- Task item -
Search the data for the word "suspende" and copy every line where it occurs.

- Records -
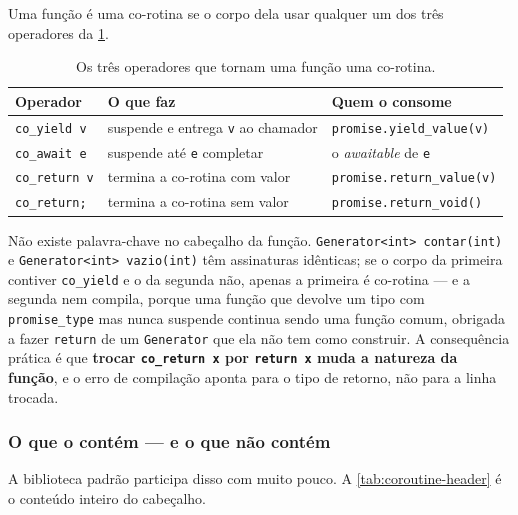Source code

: Uma função é uma co-rotina se o corpo dela usar qualquer um dos três
operadores da \cref{tab:operadores-coro-lib}.

\begin{table}[htbp]
\centering
\caption{Os três operadores que tornam uma função uma co-rotina.}
\label{tab:operadores-coro-lib}
\footnotesize
\begin{tabular}{@{}lll@{}}
\toprule
\textbf{Operador} & \textbf{O que faz} & \textbf{Quem o consome} \\
\midrule
\texttt{co\_yield v}    & suspende e entrega \texttt{v} ao chamador & \texttt{promise.yield\_value(v)} \\
\texttt{co\_await e}    & suspende até \texttt{e} completar        & o \emph{awaitable} de \texttt{e} \\
\texttt{co\_return v}   & termina a co-rotina com valor            & \texttt{promise.return\_value(v)} \\
\texttt{co\_return;}    & termina a co-rotina sem valor            & \texttt{promise.return\_void()} \\
\bottomrule
\end{tabular}
\end{table}

\begin{armadilha}
Não existe palavra-chave no cabeçalho da função. \texttt{Generator<int>
contar(int)} e \texttt{Generator<int> vazio(int)} têm assinaturas idênticas; se
o corpo da primeira contiver \texttt{co\_yield} e o da segunda não, apenas a
primeira é co-rotina --- e a segunda nem compila, porque uma função que devolve
um tipo com \texttt{promise\_type} mas nunca suspende continua sendo uma função
comum, obrigada a fazer \texttt{return} de um \texttt{Generator} que ela não
tem como construir. A consequência prática é que \textbf{trocar
\texttt{co\_return x} por \texttt{return x} muda a natureza da função}, e o erro
de compilação aponta para o tipo de retorno, não para a linha trocada.
\end{armadilha}

\subsubsection{O que o  contém --- e o que não contém}

A biblioteca padrão participa disso com muito pouco. A
\cref{tab:coroutine-header} é o conteúdo inteiro do cabeçalho.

- Written response -
\texttt{co\_yield v}    & suspende e entrega \texttt{v} ao chamador & \texttt{promise.yield\_value(v)} \\
\texttt{co\_await e}    & suspende até \texttt{e} completar        & o \emph{awaitable} de \texttt{e} \\
um tipo com \texttt{promise\_type} mas nunca suspende continua sendo uma função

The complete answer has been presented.